● **AIM OF THE EXERCISE**
Show all lines of the entries in which the word "packages" is found.

● **RECORDS FOR THE TASK**

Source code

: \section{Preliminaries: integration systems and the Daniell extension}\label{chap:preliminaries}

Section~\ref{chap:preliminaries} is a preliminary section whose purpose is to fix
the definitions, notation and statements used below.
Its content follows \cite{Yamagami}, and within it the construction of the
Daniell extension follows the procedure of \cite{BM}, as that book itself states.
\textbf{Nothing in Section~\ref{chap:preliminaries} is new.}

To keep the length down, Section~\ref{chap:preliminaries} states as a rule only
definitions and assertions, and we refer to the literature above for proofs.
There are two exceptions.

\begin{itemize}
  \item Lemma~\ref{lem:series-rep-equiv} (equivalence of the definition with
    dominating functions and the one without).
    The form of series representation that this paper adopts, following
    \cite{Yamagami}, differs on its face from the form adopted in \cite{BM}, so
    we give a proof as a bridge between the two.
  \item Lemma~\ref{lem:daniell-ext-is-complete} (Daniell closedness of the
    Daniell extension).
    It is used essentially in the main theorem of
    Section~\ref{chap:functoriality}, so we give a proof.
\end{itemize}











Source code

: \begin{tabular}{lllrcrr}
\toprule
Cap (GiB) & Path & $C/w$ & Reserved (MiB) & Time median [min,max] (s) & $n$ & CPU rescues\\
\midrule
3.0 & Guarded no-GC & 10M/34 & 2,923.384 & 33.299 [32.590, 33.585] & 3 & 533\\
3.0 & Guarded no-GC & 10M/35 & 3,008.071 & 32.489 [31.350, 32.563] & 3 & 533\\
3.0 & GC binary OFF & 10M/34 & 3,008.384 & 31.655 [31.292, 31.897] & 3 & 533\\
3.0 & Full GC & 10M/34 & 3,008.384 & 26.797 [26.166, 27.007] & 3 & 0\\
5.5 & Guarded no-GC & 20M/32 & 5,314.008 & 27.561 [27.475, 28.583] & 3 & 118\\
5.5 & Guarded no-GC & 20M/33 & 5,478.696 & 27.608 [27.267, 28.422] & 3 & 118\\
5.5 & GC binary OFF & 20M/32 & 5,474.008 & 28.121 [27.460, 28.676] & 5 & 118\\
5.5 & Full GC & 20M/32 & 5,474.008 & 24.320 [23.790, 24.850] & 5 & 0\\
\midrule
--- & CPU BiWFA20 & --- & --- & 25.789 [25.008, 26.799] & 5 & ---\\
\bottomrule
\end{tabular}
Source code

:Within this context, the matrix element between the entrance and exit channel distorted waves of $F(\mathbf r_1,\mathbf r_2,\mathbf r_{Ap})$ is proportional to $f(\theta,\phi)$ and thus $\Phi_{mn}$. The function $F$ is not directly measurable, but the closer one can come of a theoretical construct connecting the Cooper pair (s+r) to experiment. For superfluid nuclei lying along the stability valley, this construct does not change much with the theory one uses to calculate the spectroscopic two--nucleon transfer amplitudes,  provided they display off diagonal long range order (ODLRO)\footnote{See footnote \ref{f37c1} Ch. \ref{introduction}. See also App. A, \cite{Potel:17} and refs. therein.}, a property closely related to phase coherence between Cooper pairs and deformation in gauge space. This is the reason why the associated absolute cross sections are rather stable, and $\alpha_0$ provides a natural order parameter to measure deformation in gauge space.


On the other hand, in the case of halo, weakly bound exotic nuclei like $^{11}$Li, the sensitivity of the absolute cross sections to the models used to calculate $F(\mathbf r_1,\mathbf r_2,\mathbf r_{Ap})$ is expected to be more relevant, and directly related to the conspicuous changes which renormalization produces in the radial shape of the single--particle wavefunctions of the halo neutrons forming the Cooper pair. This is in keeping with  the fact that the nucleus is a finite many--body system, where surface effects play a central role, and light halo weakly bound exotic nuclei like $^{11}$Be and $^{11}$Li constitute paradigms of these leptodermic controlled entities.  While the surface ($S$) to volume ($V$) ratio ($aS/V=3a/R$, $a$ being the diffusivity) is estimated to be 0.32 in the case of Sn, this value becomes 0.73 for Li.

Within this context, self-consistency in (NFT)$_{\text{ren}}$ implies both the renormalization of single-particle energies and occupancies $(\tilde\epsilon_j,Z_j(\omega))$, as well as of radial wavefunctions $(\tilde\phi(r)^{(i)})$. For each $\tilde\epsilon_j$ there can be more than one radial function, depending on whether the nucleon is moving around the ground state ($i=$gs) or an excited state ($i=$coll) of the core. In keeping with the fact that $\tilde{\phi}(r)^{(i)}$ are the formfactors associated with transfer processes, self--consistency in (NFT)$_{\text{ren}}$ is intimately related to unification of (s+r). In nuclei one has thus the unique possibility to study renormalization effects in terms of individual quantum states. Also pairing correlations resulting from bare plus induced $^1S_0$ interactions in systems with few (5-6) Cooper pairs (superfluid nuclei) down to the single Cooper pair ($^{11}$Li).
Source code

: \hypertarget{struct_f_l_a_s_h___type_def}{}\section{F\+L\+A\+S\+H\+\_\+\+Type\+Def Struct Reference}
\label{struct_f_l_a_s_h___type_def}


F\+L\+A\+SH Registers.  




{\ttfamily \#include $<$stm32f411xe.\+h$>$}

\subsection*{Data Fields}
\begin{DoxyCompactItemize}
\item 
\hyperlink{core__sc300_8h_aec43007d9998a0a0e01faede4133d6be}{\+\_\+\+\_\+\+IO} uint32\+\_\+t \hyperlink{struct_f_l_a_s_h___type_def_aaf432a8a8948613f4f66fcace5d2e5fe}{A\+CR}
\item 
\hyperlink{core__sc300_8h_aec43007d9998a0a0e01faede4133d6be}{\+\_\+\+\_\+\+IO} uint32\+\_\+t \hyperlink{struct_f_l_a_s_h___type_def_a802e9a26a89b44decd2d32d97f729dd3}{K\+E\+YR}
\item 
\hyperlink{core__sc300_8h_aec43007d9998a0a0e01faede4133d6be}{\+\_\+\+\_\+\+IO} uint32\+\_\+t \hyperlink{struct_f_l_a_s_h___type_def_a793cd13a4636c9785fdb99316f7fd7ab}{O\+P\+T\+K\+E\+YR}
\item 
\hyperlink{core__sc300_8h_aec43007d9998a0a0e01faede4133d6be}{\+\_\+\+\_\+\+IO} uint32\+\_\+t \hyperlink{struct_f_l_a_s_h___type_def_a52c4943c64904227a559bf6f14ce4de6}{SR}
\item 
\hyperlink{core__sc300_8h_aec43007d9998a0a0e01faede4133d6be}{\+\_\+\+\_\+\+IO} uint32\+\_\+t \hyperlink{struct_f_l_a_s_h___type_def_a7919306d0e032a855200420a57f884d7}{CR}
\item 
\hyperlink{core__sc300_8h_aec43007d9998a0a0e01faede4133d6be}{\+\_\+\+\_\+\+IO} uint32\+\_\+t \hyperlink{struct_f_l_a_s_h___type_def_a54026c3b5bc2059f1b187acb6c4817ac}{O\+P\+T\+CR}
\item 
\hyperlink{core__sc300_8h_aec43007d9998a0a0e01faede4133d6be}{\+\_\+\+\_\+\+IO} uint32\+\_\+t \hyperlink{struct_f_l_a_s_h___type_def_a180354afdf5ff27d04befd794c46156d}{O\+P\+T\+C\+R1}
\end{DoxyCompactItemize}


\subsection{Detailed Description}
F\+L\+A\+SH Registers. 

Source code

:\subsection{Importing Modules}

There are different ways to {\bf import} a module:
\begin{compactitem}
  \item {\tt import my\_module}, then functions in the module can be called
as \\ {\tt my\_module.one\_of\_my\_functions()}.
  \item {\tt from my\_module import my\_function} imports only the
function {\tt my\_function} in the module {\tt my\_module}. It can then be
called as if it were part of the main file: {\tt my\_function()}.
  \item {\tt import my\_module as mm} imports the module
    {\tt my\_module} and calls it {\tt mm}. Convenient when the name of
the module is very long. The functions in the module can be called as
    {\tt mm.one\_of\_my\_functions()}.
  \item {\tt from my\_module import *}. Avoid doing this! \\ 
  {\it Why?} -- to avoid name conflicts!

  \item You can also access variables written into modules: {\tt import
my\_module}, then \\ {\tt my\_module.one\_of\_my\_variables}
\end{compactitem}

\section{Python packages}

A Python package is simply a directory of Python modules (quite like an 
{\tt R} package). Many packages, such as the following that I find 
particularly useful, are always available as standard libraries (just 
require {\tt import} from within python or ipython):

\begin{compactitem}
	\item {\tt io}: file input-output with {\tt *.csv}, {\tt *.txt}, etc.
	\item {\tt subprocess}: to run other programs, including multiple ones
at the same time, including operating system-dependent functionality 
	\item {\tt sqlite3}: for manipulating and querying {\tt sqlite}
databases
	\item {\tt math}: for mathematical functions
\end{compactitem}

● **OUTPUT OF THE EXERCISE**
\section{Python packages}
{\tt R} package). Many packages, such as the following that I find 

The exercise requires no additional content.